DATA FOR THE TASK ▸
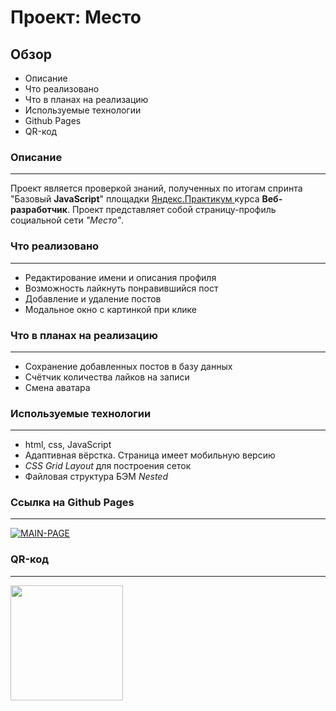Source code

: # Проект: Место

## Обзор

* Описание
* Что реализовано
* Что в планах на реализацию
* Используемые технологии
* Github Pages
* QR-код

### **Описание**
---
Проект является проверкой знаний, полученных по итогам спринта "Базовый __JavaScript__" площадки [Яндекс.Практикум ](https://practicum.yandex.ru) курса **Веб-разработчик**.
Проект представляет собой страницу-профиль социальной сети _"Место"_.

### **Что реализовано**
---
+ Редактирование имени и описания профиля
+ Возможность лайкнуть понравившийся пост
+ Добавление и удаление постов
+ Модальное окно с картинкой при клике

### **Что в планах на реализацию**
---
+ Сохранение добавленных постов в базу данных
+ Счётчик количества лайков на записи
+ Смена аватара

### **Используемые технологии**
---
+ html, css, JavaScript
+ Адаптивная вёрстка. Страница имеет мобильную версию
+ _CSS Grid Layout_ для построения сеток
+ Файловая структура БЭМ _Nested_

### **Ссылка на Github Pages**
---
<a href="https://kirill-kor.github.io/mesto/"><img src="https://i.ibb.co/7XVHNgF/MAIN-PAGE.jpg" alt="MAIN-PAGE"></a>

### **QR-код**
---
<img src="https://i.ibb.co/xMsNhvh/image.png" alt="" width="180" height="184"></a>

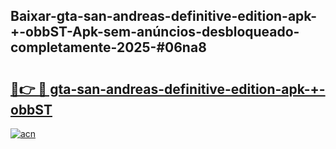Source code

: ## Baixar-gta-san-andreas-definitive-edition-apk-+-obbST-Apk-sem-anúncios-desbloqueado-completamente-2025-#06na8

# <h2><a href="https://ainizakaria.my?title=gta-san-andreas-definitive-edition-apk-+-obbST&ref=22M">🔗👉 🔴 gta-san-andreas-definitive-edition-apk-+-obbST</a></h2>

[![acn](https://github.com/user-attachments/assets/0f9c940e-d8b0-45ae-aac7-cd30a18b3e1c)](https://ainizakaria.my?title=gta-san-andreas-definitive-edition-apk-+-obbST&ref=22M)

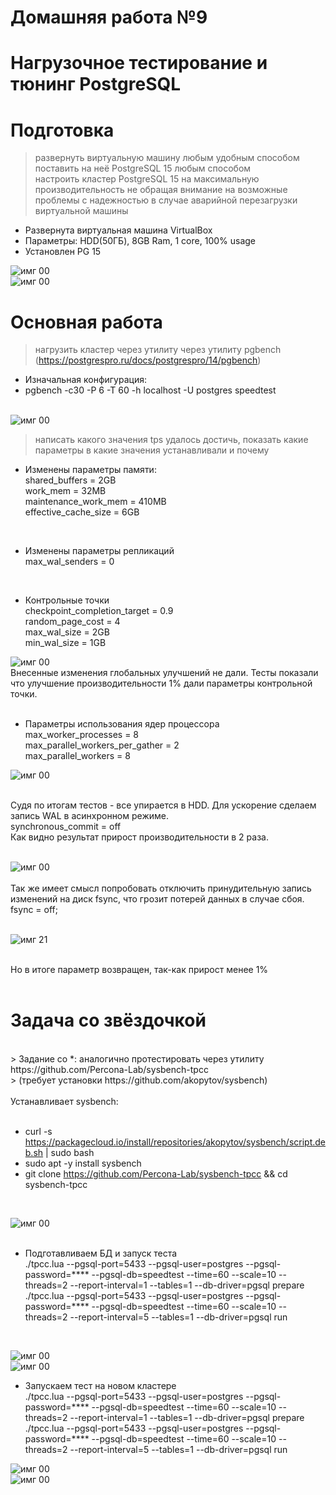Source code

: # Домашняя работа №9
# Нагрузочное тестирование и тюнинг PostgreSQL
# Подготовка

> развернуть виртуальную машину любым удобным способом <br>
> поставить на неё PostgreSQL 15 любым способом<br>
> настроить кластер PostgreSQL 15 на максимальную производительность не обращая внимание на возможные проблемы с надежностью в случае аварийной перезагрузки виртуальной машины<br>

* Развернута виртуальная машина VirtualBox
* Параметры: HDD(50ГБ), 8GB Ram, 1 core, 100% usage
* Установлен PG 15

![имг 00](IMG/0.png "Подготовка")<br>
![имг 00](IMG/0_1.png "Подготовка")<br>

# Основная работа
> нагрузить кластер через утилиту через утилиту pgbench (https://postgrespro.ru/docs/postgrespro/14/pgbench)<br>

* Изначальная конфигурация:<br>
* pgbench -c30 -P 6 -T 60  -h localhost -U postgres speedtest<br><br>

![имг 00](IMG/0_2.png "Подготовка")<br>

> написать какого значения tps удалось достичь, показать какие параметры в какие значения устанавливали и почему<br>

* Изменены параметры памяти:<br>
shared_buffers = 2GB<br>
work_mem = 32MB<br>
maintenance_work_mem = 410MB<br>
effective_cache_size = 6GB<br>
<br>

* Изменены параметры репликаций<br>
max_wal_senders = 0<br>
<br>

* Контрольные точки<br>
checkpoint_completion_target = 0.9<br>
random_page_cost = 4<br>
max_wal_size = 2GB<br>
min_wal_size = 1GB<br>

![имг 00](IMG/1_1.png "Подготовка")<br>
Внесенные изменения глобальных улучшений не дали. Тесты показали что улучшение производительности 1% дали параметры контрольной точки.<br>
<br>

* Параметры использования ядер процессора<br>
max_worker_processes = 8<br>
max_parallel_workers_per_gather = 2<br>
max_parallel_workers = 8<br>

![имг 00](IMG/1_2.png "Подготовка")<br>

<br>
Судя по итогам тестов - все упирается в HDD. Для ускорение сделаем запись WAL в асинхронном режиме.<br>
synchronous_commit = off<br>
Как видно результат прирост производительности в 2 раза. <br>
<br>

![имг 00](IMG/2_1.png "Подготовка")
<br>
<br>
Так же имеет смысл попробовать отключить принудительную запись изменений на диск fsync, что грозит потерей данных в случае сбоя.<br>
fsync = off;<br>
<br>



![имг 21](IMG/2_2.png "Подготовка") <br>

<br>
Но в итоге параметр возвращен, так-как прирост менее 1%<br>
<br>

# Задача со звёздочкой<br>
<br>
> Задание со *: аналогично протестировать через утилиту https://github.com/Percona-Lab/sysbench-tpcc <br>
>  (требует установки https://github.com/akopytov/sysbench)<br>
<br>
Устанавливает sysbench:<br>
<br>

* curl -s https://packagecloud.io/install/repositories/akopytov/sysbench/script.deb.sh | sudo bash<br>
* sudo apt -y install sysbench<br>
* git clone https://github.com/Percona-Lab/sysbench-tpcc && cd sysbench-tpcc<br>
<br>

![имг 00](IMG/3_1.png "Подготовка")<br>
<br>

* Подготавливаем БД и запуск теста<br>
./tpcc.lua --pgsql-port=5433 --pgsql-user=postgres --pgsql-password=**** --pgsql-db=speedtest --time=60 --scale=10 --threads=2 --report-interval=1  --tables=1 --db-driver=pgsql prepare<br>
./tpcc.lua --pgsql-port=5433 --pgsql-user=postgres --pgsql-password=**** --pgsql-db=speedtest --time=60 --scale=10 --threads=2 --report-interval=5  --tables=1 --db-driver=pgsql run<br>
<br>

![имг 00](IMG/3_2.png "Подготовка")<br>
![имг 00](IMG/3_3.png "Подготовка")<br>


* Запускаем тест на новом кластере<br>
./tpcc.lua --pgsql-port=5433 --pgsql-user=postgres --pgsql-password=**** --pgsql-db=speedtest --time=60 --scale=10 --threads=2 --report-interval=1  --tables=1 --db-driver=pgsql prepare<br>
./tpcc.lua --pgsql-port=5433 --pgsql-user=postgres --pgsql-password=**** --pgsql-db=speedtest --time=60 --scale=10 --threads=2 --report-interval=5  --tables=1 --db-driver=pgsql run<br>

![имг 00](IMG/4_1.png "Подготовка")<br>
![имг 00](IMG/4_2.png "Подготовка")<br>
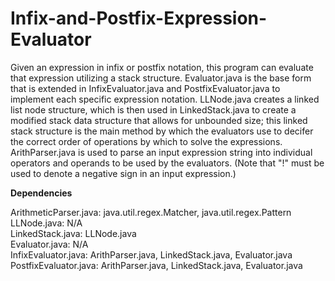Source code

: # Infix-and-Postfix-Expression-Evaluator
Given an expression in infix or postfix notation, this program can evaluate that expression utilizing a stack structure. Evaluator.java is the base form that is extended in InfixEvaluator.java and PostfixEvaluator.java to implement each specific expression notation. LLNode.java creates a linked list node structure, which is then used in LinkedStack.java to create a modified stack data structure that allows for unbounded size; this linked stack structure is the main method by which the evaluators use to decifer the correct order of operations by which to solve the expressions. ArithParser.java is used to parse an input expression string into individual operators and operands to be used by the evaluators. (Note that "!" must be used to denote a negative sign in an input expression.)


**Dependencies**

ArithmeticParser.java: java.util.regex.Matcher, java.util.regex.Pattern \
LLNode.java: N/A \
LinkedStack.java: LLNode.java \
Evaluator.java: N/A \
InfixEvaluator.java: ArithParser.java, LinkedStack.java, Evaluator.java \
PostfixEvaluator.java: ArithParser.java, LinkedStack.java, Evaluator.java


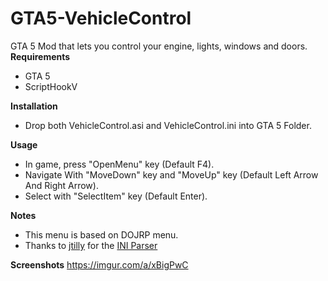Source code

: # GTA5-VehicleControl
GTA 5 Mod that lets you control your engine, lights, windows and doors.
<b>Requirements</b>
- GTA 5
- ScriptHookV

<b>Installation</b>
- Drop both VehicleControl.asi and VehicleControl.ini into GTA 5 Folder.

<b>Usage</b>
- In game, press "OpenMenu" key (Default F4).
- Navigate With "MoveDown" key and "MoveUp" key (Default Left Arrow And Right Arrow).
- Select with "SelectItem" key (Default Enter).

<b>Notes</b>
- This menu is based on DOJRP menu.
- Thanks to [jtilly](https://github.com/jtilly) for the [INI Parser](https://github.com/jtilly/inih)

<b>Screenshots</b>
https://imgur.com/a/xBigPwC
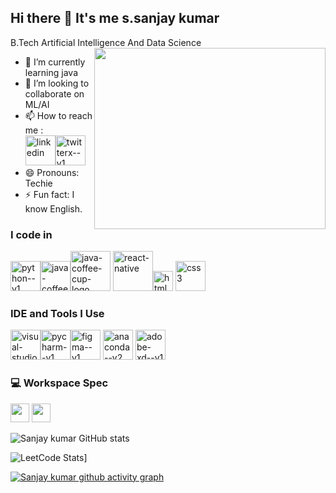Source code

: ## Hi there 👋 It's me s.sanjay kumar

B.Tech Artificial Intelligence And Data Science
<img align="right" width="370" height="290" src="https://c.tenor.com/TR9fRy1H02wAAAAd/tech.gif">                                                 
- 🌱 I’m currently learning java
- 👯 I’m looking to collaborate on ML/AI
- 📫 How to reach me :
<br />  [<img width="48" height="48" src="https://img.icons8.com/color/48/linkedin.png" alt="linkedin"/>](https://www.linkedin.com/in/s-sanjay-kumar-90a91a246/)[<img width="48" height="48" src="https://img.icons8.com/fluency/48/twitterx--v1.png" alt="twitterx--v1"/>](https://twitter.com/SANJAYKUMA95794)
- 😄 Pronouns: Techie
- ⚡ Fun fact: I know English.

### I code in
<img width="48" height="48" src="https://img.icons8.com/color/48/python--v1.png" alt="python--v1"/><img width="48" height="48" src="https://img.icons8.com/color/48/java-coffee-cup-logo--v1.png" alt="java-coffee-cup-logo--v1"/><img width="64" height="64" src="https://img.icons8.com/dusk/64/java-coffee-cup-logo.png" alt="java-coffee-cup-logo"/>
<img width="64" height="64" src="https://img.icons8.com/nolan/64/react-native.png" alt="react-native"/><img width="32" height="32" src="https://img.icons8.com/windows/32/html.png" alt="html"/>
<img width="48" height="48" src="https://img.icons8.com/color/48/css3.png" alt="css3"/>
### IDE and Tools I Use
<img width="48" height="48" src="https://img.icons8.com/color/48/visual-studio-code-2019.png" alt="visual-studio-code-2019"/><img width="48" height="48" src="https://img.icons8.com/color/48/pycharm--v1.png" alt="pycharm--v1"/><img width="48" height="48" src="https://img.icons8.com/color/48/figma--v1.png" alt="figma--v1"/>
<img width="48" height="48" src="https://img.icons8.com/fluency/48/anaconda--v2.png" alt="anaconda--v2"/>
<img width="48" height="48" src="https://img.icons8.com/color/48/adobe-xd--v1.png" alt="adobe-xd--v1"/>
### 💻 Workspace Spec
<img height="30" src="https://img.shields.io/badge/NVIDIA-RTX3050-76B900?style=for-the-badge&logo=nvidia&logoColor=white"/>  <img height="30" src="https://img.shields.io/badge/AMD-Ryzen_7_7600H-ED1C24?style=for-the-badge&logo=amd&logoColor=white"/> 

![Sanjay kumar GitHub stats](https://github-readme-stats.vercel.app/api?username=Sanjaykumar310&theme=dark&show_icons=true&&hide=issues,contribs)

![LeetCode Stats](https://leetcard.jacoblin.cool/Sanjaykumar310?theme=dark&font=Preahvihear&ext=contest)]

[![Sanjay kumar github activity graph](https://github-readme-activity-graph.vercel.app/graph?username=Sanjaykumar310&bg_color=0f0f0f&color=e9e2e9&line=27ce51&point=eae6e6&area=true&hide_border=true)](https://github.com/Sanjaykumar310/github-readme-activity-graph)
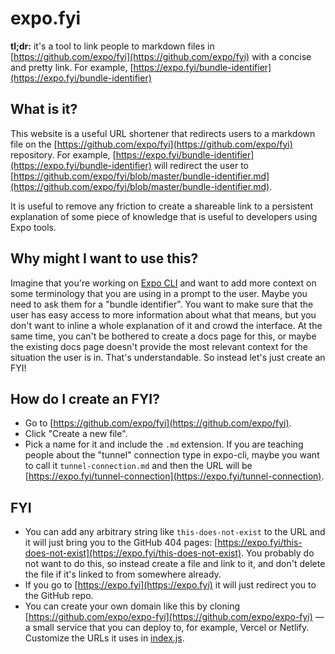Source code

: # expo.fyi

**tl;dr:** it's a tool to link people to markdown files in [https://github.com/expo/fyi](https://github.com/expo/fyi) with a concise and pretty link. For example, [https://expo.fyi/bundle-identifier](https://expo.fyi/bundle-identifier)

## What is it?

This website is a useful URL shortener that redirects users to a markdown file on the [https://github.com/expo/fyi](https://github.com/expo/fyi) repository. For example, [https://expo.fyi/bundle-identifier](https://expo.fyi/bundle-identifier) will redirect the user to [https://github.com/expo/fyi/blob/master/bundle-identifier.md](https://github.com/expo/fyi/blob/master/bundle-identifier.md).

It is useful to remove any friction to create a shareable link to a persistent explanation of some piece of knowledge that is useful to developers using Expo tools.

## Why might I want to use this?

Imagine that you're working on [Expo CLI](https://docs.expo.dev/more/expo-cli/) and want to add more context on some terminology that you are using in a prompt to the user. Maybe you need to ask them for a "bundle identifier". You want to make sure that the user has easy access to more information about what that means, but you don't want to inline a whole explanation of it and crowd the interface. At the same time, you can't be bothered to create a docs page for this, or maybe the existing docs page doesn't provide the most relevant context for the situation the user is in. That's understandable. So instead let's just create an FYI!

## How do I create an FYI?

- Go to [https://github.com/expo/fyi](https://github.com/expo/fyi).
- Click "Create a new file".
- Pick a name for it and include the `.md` extension. If you are teaching people about the "tunnel" connection type in expo-cli, maybe you want to call it `tunnel-connection.md` and then the URL will be [https://expo.fyi/tunnel-connection](https://expo.fyi/tunnel-connection).

## FYI

- You can add any arbitrary string like `this-does-not-exist` to the URL and it will just bring you to the GitHub 404 pages: [https://expo.fyi/this-does-not-exist](https://expo.fyi/this-does-not-exist). You probably do not want to do this, so instead create a file and link to it, and don't delete the file if it's linked to from somewhere already.
- If you go to [https://expo.fyi](https://expo.fyi) it will just redirect you to the GitHub repo.
- You can create your own domain like this by cloning [https://github.com/expo/expo-fyi](https://github.com/expo/expo-fyi) &mdash; a small service that you can deploy to, for example, Vercel or Netlify. Customize the URLs it uses in [index.js](https://github.com/expo/expo-fyi/blob/master/index.js).
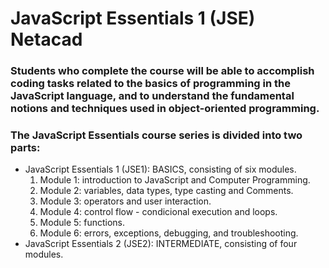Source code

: # JavaScript Essentials 1 (JSE) Netacad

### Students who complete the course will be able to accomplish coding tasks related to the basics of programming in the JavaScript language, and to understand the fundamental notions and techniques used in object-oriented programming.

### The JavaScript Essentials course series is divided into two parts:
- JavaScript Essentials 1 (JSE1): BASICS, consisting of six modules.
  1. Module 1: introduction to JavaScript and Computer Programming.
  2. Module 2: variables, data types, type casting and Comments.
  3. Module 3: operators and user interaction.
  4. Module 4: control flow - condicional execution and loops.
  5. Module 5: functions.
  6. Module 6: errors, exceptions, debugging, and troubleshooting.
- JavaScript Essentials 2 (JSE2): INTERMEDIATE, consisting of four modules.


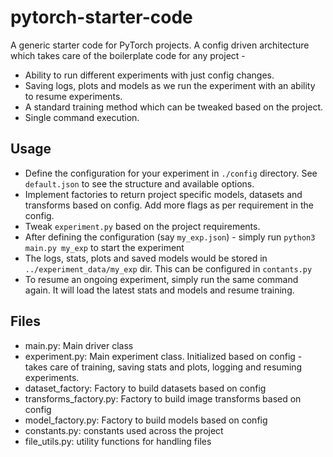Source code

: # pytorch-starter-code

A generic starter code for PyTorch projects. A config driven architecture which takes care of the boilerplate code for any project - 
* Ability to run different experiments with just config changes.
* Saving logs, plots and models as we run the experiment with an ability to resume experiments.
* A standard training method which can be tweaked based on the project.
* Single command execution.  

## Usage

* Define the configuration for your experiment in `./config` directory. See `default.json` to see the structure and available options.
* Implement factories to return project specific models, datasets and transforms based on config. Add more flags as per requirement in the config.
* Tweak `experiment.py` based on the project requirements.
* After defining the configuration (say `my_exp.json`) - simply run `python3 main.py my_exp` to start the experiment
* The logs, stats, plots and saved models would be stored in `../experiment_data/my_exp` dir. This can be configured in `contants.py`
* To resume an ongoing experiment, simply run the same command again. It will load the latest stats and models and resume training.

## Files
- main.py: Main driver class
- experiment.py: Main experiment class. Initialized based on config - takes care of training, saving stats and plots, logging and resuming experiments.
- dataset_factory: Factory to build datasets based on config
- transforms_factory.py: Factory to build image transforms based on config
- model_factory.py: Factory to build models based on config
- constants.py: constants used across the project
- file_utils.py: utility functions for handling files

WHAT THE TASK REQUIRES ▸ Exact repetition required: repeat the first line of the listing above, the line containing "html, css, JavaScript", and every line between, leaving out pictures.

TASK ANSWER ▸
Source code

: # Проект: Место

## Обзор

* Описание
* Что реализовано
* Что в планах на реализацию
* Используемые технологии
* Github Pages
* QR-код

### **Описание**
---
Проект является проверкой знаний, полученных по итогам спринта "Базовый __JavaScript__" площадки [Яндекс.Практикум ](https://practicum.yandex.ru) курса **Веб-разработчик**.
Проект представляет собой страницу-профиль социальной сети _"Место"_.

### **Что реализовано**
---
+ Редактирование имени и описания профиля
+ Возможность лайкнуть понравившийся пост
+ Добавление и удаление постов
+ Модальное окно с картинкой при клике

### **Что в планах на реализацию**
---
+ Сохранение добавленных постов в базу данных
+ Счётчик количества лайков на записи
+ Смена аватара

### **Используемые технологии**
---
+ html, css, JavaScript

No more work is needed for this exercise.